- **PROBLEM DESCRIPTION**: Take the line containing "is complete when" and all lines after it to the end of the records, and output them exactly.

- **RECORDS FOR THIS EXERCISE**:
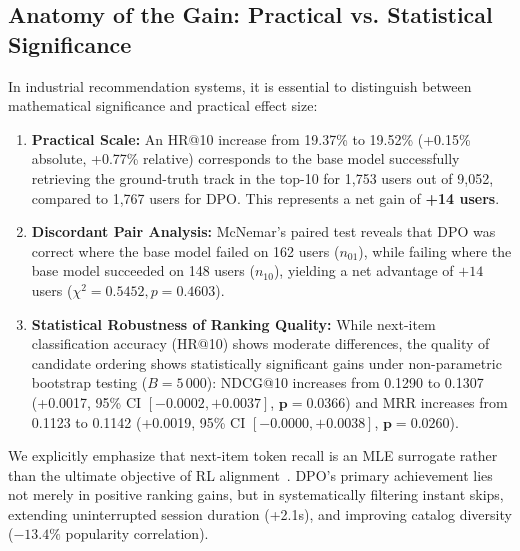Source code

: \subsection{Anatomy of the Gain: Practical vs. Statistical Significance}
In industrial recommendation systems, it is essential to distinguish between mathematical significance and practical effect size:
\begin{enumerate}
    \item \textbf{Practical Scale:} An HR@10 increase from 19.37\% to 19.52\% (+0.15\% absolute, +0.77\% relative) corresponds to the base model successfully retrieving the ground-truth track in the top-10 for 1,753 users out of 9,052, compared to 1,767 users for DPO. This represents a net gain of \textbf{+14 users}.
    \item \textbf{Discordant Pair Analysis:} McNemar's paired test reveals that DPO was correct where the base model failed on 162 users ($n_{01}$), while failing where the base model succeeded on 148 users ($n_{10}$), yielding a net advantage of $+14$ users ($\chi^2 = 0.5452, p = 0.4603$).
    \item \textbf{Statistical Robustness of Ranking Quality:} While next-item classification accuracy (HR@10) shows moderate differences, the quality of candidate ordering shows statistically significant gains under non-parametric bootstrap testing ($B=5\,000$): NDCG@10 increases from 0.1290 to 0.1307 (+0.0017, 95\% CI $[-0.0002, +0.0037]$, $\mathbf{p = 0.0366}$) and MRR increases from 0.1123 to 0.1142 (+0.0019, 95\% CI $[-0.0000, +0.0038]$, $\mathbf{p = 0.0260}$).
\end{enumerate}

We explicitly emphasize that next-item token recall is an MLE surrogate rather than the ultimate objective of RL alignment~\cite{matveev2026session}. DPO's primary achievement lies not merely in positive ranking gains, but in systematically filtering instant skips, extending uninterrupted session duration (+2.1s), and improving catalog diversity ($-13.4\%$ popularity correlation).

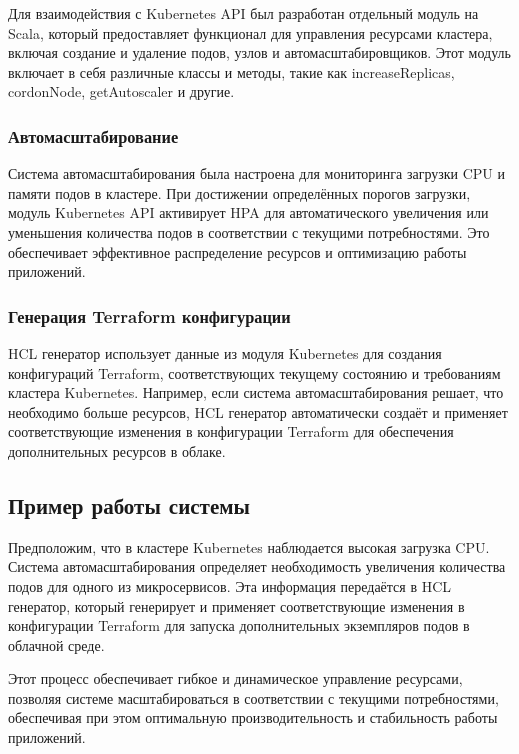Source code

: Для взаимодействия с Kubernetes API был разработан отдельный модуль на Scala,
который предоставляет функционал для управления ресурсами кластера, включая
создание и удаление подов, узлов и автомасштабировщиков. Этот модуль включает в
себя различные классы и методы, такие как increaseReplicas, cordonNode,
getAutoscaler и другие.

\subsubsection{Автомасштабирование}

Система автомасштабирования была настроена для мониторинга загрузки CPU и памяти
подов в кластере. При достижении определённых порогов загрузки, модуль
Kubernetes API активирует HPA для автоматического увеличения или уменьшения
количества подов в соответствии с текущими потребностями. Это обеспечивает
эффективное распределение ресурсов и оптимизацию работы приложений.

\subsubsection{Генерация Terraform конфигурации}

HCL генератор использует данные из модуля Kubernetes для создания конфигураций
Terraform, соответствующих текущему состоянию и требованиям кластера Kubernetes.
Например, если система автомасштабирования решает, что необходимо больше
ресурсов, HCL генератор автоматически создаёт и применяет соответствующие
изменения в конфигурации Terraform для обеспечения дополнительных ресурсов в
облаке.

\subsection{Пример работы системы}

Предположим, что в кластере Kubernetes наблюдается высокая загрузка CPU. Система
автомасштабирования определяет необходимость увеличения количества подов для
одного из микросервисов. Эта информация передаётся в HCL генератор, который
генерирует и применяет соответствующие изменения в конфигурации Terraform для
запуска дополнительных экземпляров подов в облачной среде.

Этот процесс обеспечивает гибкое и динамическое управление ресурсами, позволяя
системе масштабироваться в соответствии с текущими потребностями, обеспечивая
при этом оптимальную производительность и стабильность работы приложений.

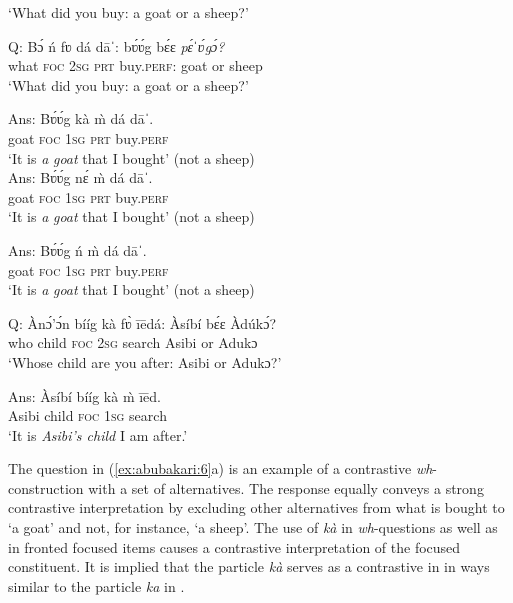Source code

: \documentclass[output=paper,modfonts,nonflat,
 hidelinks
]{langsci/langscibook}
\begin{document}
\glt ‘What did you buy: a goat or a sheep?’ 

\ex \label{ex:abubakari:6c}
Q: \gll *Bɔ́  ń  fʋ  dá  dāˈ:    bʋ́ʋ́g  bɛ́ɛ \textit{pɛ́ˈʋ́gɔ́?}\\
what  \textsc{foc}  2\textsc{sg}  \textsc{prt}  buy.\textsc{perf}:  goat  or sheep \\
\glt ‘What did you buy: a goat or a sheep?’ 

\ex \label{ex:abubakari:6d}
Ans: \gll  Bʋ́ʋ́g  kà  m̀  dá  dāˈ.\\
goat  \textsc{foc}  1\textsc{sg}  \textsc{prt}  buy.\textsc{perf}\\
\glt ‘It is \textit{a} \textit{goat} that I bought’ (not a sheep)\\

\ex \label{ex:abubakari:6e}
Ans: \gll *Bʋ́ʋ́g  nɛ́  m̀  dá  dāˈ.\\
 goat  \textsc{foc}  1\textsc{sg}  \textsc{prt}  buy.\textsc{perf}\\
\glt ‘It is \textit{a} \textit{goat} that I bought’ (not a sheep)

\ex\label{ex:abubakari:6f}
Ans: \gll *Bʋ́ʋ́g  ń  m̀  dá  dāˈ. \\
goat  \textsc{foc}  1\textsc{sg}  \textsc{prt}  buy.\textsc{perf}\\
\glt ‘It is \textit{a} \textit{goat} that I bought’ (not a sheep)\\
\z
\z
 

\ea\label{ex:abubakari:7}
\ea\label{ex:abubakari:7a}
Q: \gll Ànɔ́'ɔ́n  bííg  kà  fʋ̀  ī\={e}dá:  Àsíbí  bɛ́ɛ  Àdúkɔ́?      \\
who  child  \textsc{foc}  2\textsc{sg}  search  Asibi  or  Adukɔ         \\
\glt ‘Whose child are you after: Asibi or Adukɔ?’                         

\ex\label{ex:abubakari:7b}
Ans: \gll Àsíbí  bííg  kà  \`{m}  ī\={e}d.\\
Asibi  child  \textsc{foc}  1\textsc{sg}  search\\
\glt ‘It is \textit{Asibi’s child} I am after.'
\z
\z 

The question in (\ref{ex:abubakari:6}a) is an example of a contrastive \textit{wh}{}- construction with a set of alternatives. The response equally conveys a strong contrastive  interpretation by excluding other alternatives from what is bought to ‘a goat’ and not, for instance, ‘a sheep’. The use of \textit{kà} in \textit{wh}{}-questions as well as in fronted focused items causes a contrastive  interpretation of the focused constituent. It is implied that the particle \textit{kà} serves as a contrastive  in  in ways similar to the particle \textit{ka} in  \citep{hudu2012}. 
\end{document}
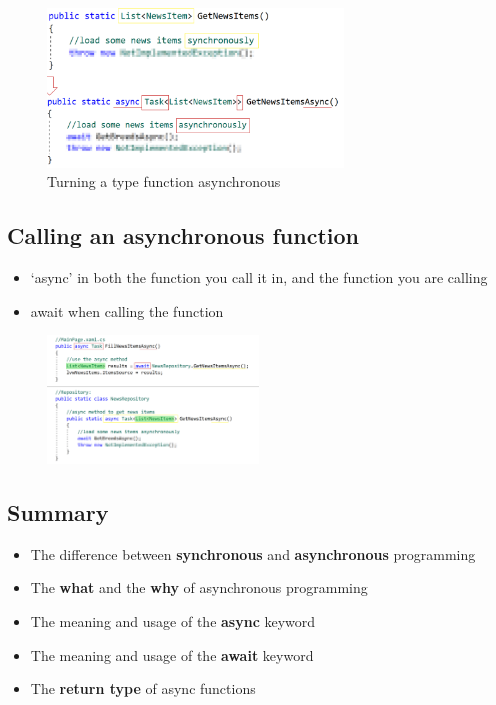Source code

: \documentclass{article}
\newcommand{\bold}[1]{\textbf{#1}}
\begin{document}
\begin{figure}[H]
    \centering
    \includegraphics[width=0.7\textwidth]{async-type.png}
    \caption{Turning a type function asynchronous}
\end{figure}

\subsection{Calling an asynchronous function}

\begin{itemize}
    \item `async' in both the function you call it in, and the function you are calling
    \item await when calling the function
\end{itemize}

\begin{figure}[H]
    \centering
    \includegraphics[width=0.5\textwidth]{async-calling.png}
    \caption{}
\end{figure}

\subsection{Summary}
\begin{itemize}
    \item The difference between \bold{synchronous} and \bold{asynchronous} programming
    \item The \bold{what} and the \bold{why} of asynchronous programming
    \item The meaning and usage of the \bold{async} keyword
    \item The meaning and usage of the \bold{await} keyword
    \item The \bold{return type} of async functions
\end{itemize}
\end{document}
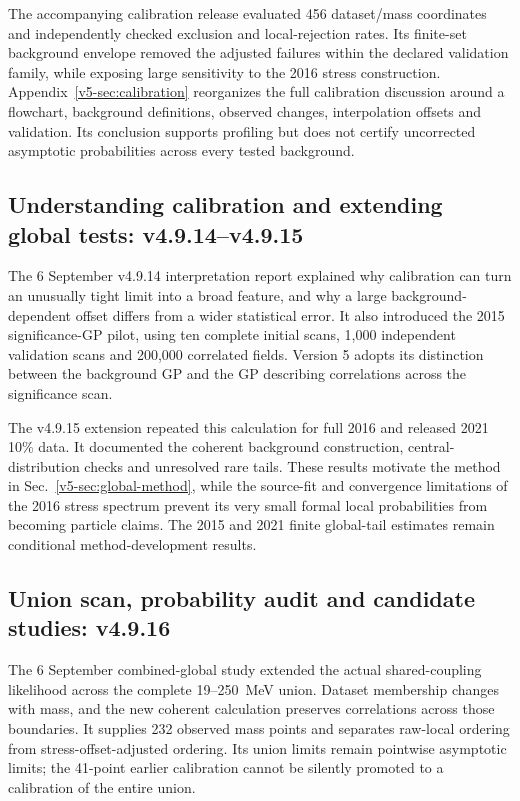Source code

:The accompanying calibration release evaluated 456 dataset/mass
coordinates and independently checked exclusion and local-rejection
rates. Its finite-set background envelope removed the adjusted failures
within the declared validation family, while exposing large sensitivity
to the 2016 stress construction. Appendix~\ref{v5-sec:calibration}
reorganizes the full calibration discussion around a flowchart,
background definitions, observed changes, interpolation offsets and
validation. Its conclusion supports profiling but does not certify
uncorrected asymptotic probabilities across every tested background.

\subsection{Understanding calibration and extending global tests: v4.9.14--v4.9.15}
The 6 September v4.9.14 interpretation report explained why calibration
can turn an unusually tight limit into a broad feature, and why a large
background-dependent offset differs from a wider statistical error.
It also introduced the 2015 significance-GP pilot, using ten complete
initial scans, 1,000 independent validation scans and 200,000 correlated
fields. Version 5 adopts its distinction between the background GP and
the GP describing correlations across the significance scan.

The v4.9.15 extension repeated this calculation for full 2016 and
released 2021 10\% data. It documented the coherent background
construction, central-distribution checks and unresolved rare tails.
These results motivate the method in Sec.~\ref{v5-sec:global-method},
while the source-fit and convergence limitations of the 2016 stress spectrum prevent
its very small formal local probabilities from becoming particle claims.
The 2015 and 2021 finite global-tail estimates remain conditional
method-development results.

\subsection{Union scan, probability audit and candidate studies: v4.9.16}
The 6 September combined-global study extended the actual shared-coupling
likelihood across the complete 19--250~MeV union. Dataset membership changes
with mass, and the new coherent calculation preserves correlations across
those boundaries. It supplies 232 observed mass points and separates
raw-local ordering from stress-offset-adjusted ordering. Its union limits
remain pointwise asymptotic limits; the 41-point earlier calibration
cannot be silently promoted to a calibration of the entire union.

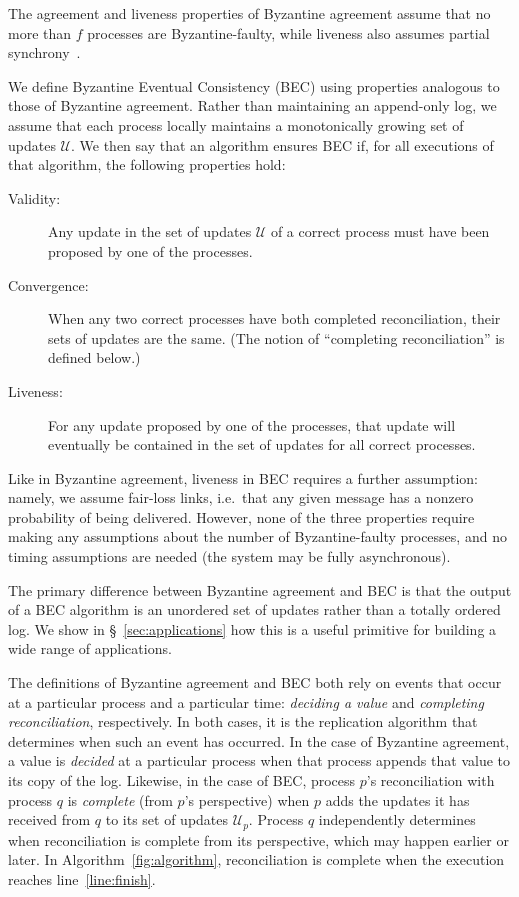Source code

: \documentclass[a4paper,anonymous,USenglish]{lipics-v2019}
\begin{document}
The agreement and liveness properties of Byzantine agreement assume that no more than $f$ processes are Byzantine-faulty, while liveness also assumes partial synchrony~\cite{Dwork:1988}.

We define Byzantine Eventual Consistency (BEC) using properties analogous to those of Byzantine agreement.
Rather than maintaining an append-only log, we assume that each process locally maintains a monotonically growing set of updates $\mathcal{U}$.
We then say that an algorithm ensures BEC if, for all executions of that algorithm, the following properties hold:

\begin{description}
\item[Validity:] Any update in the set of updates $\mathcal{U}$ of a correct process must have been proposed by one of the processes.
\item[Convergence:] When any two correct processes have both completed reconciliation, their sets of updates are the same. (The notion of ``completing reconciliation'' is defined below.)
\item[Liveness:] For any update proposed by one of the processes, that update will eventually be contained in the set of updates for all correct processes.
\end{description}

Like in Byzantine agreement, liveness in BEC requires a further assumption: namely, we assume fair-loss links, i.e.\ that any given message has a nonzero probability of being delivered.
However, none of the three properties require making any assumptions about the number of Byzantine-faulty processes, and no timing assumptions are needed (the system may be fully asynchronous).

The primary difference between Byzantine agreement and BEC is that the output of a BEC algorithm is an unordered set of updates rather than a totally ordered log.
We show in \S~\ref{sec:applications} how this is a useful primitive for building a wide range of applications.

The definitions of Byzantine agreement and BEC both rely on events that occur at a particular process and a particular time: \emph{deciding a value} and \emph{completing reconciliation}, respectively.
In both cases, it is the replication algorithm that determines when such an event has occurred.
In the case of Byzantine agreement, a value is \emph{decided} at a particular process when that process appends that value to its copy of the log.
Likewise, in the case of BEC, process $p$'s reconciliation with process $q$ is \emph{complete} (from $p$'s perspective) when $p$ adds the updates it has received from $q$ to its set of updates $\mathcal{U}_p$.
Process $q$ independently determines when reconciliation is complete from its perspective, which may happen earlier or later.
In Algorithm~\ref{fig:algorithm}, reconciliation is complete when the execution reaches line~\ref{line:finish}.
\end{document}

- **RESULT OF THIS TASK**:
In Algorithm~\ref{fig:algorithm}, reconciliation is complete when the execution reaches line~\ref{line:finish}.
\end{document}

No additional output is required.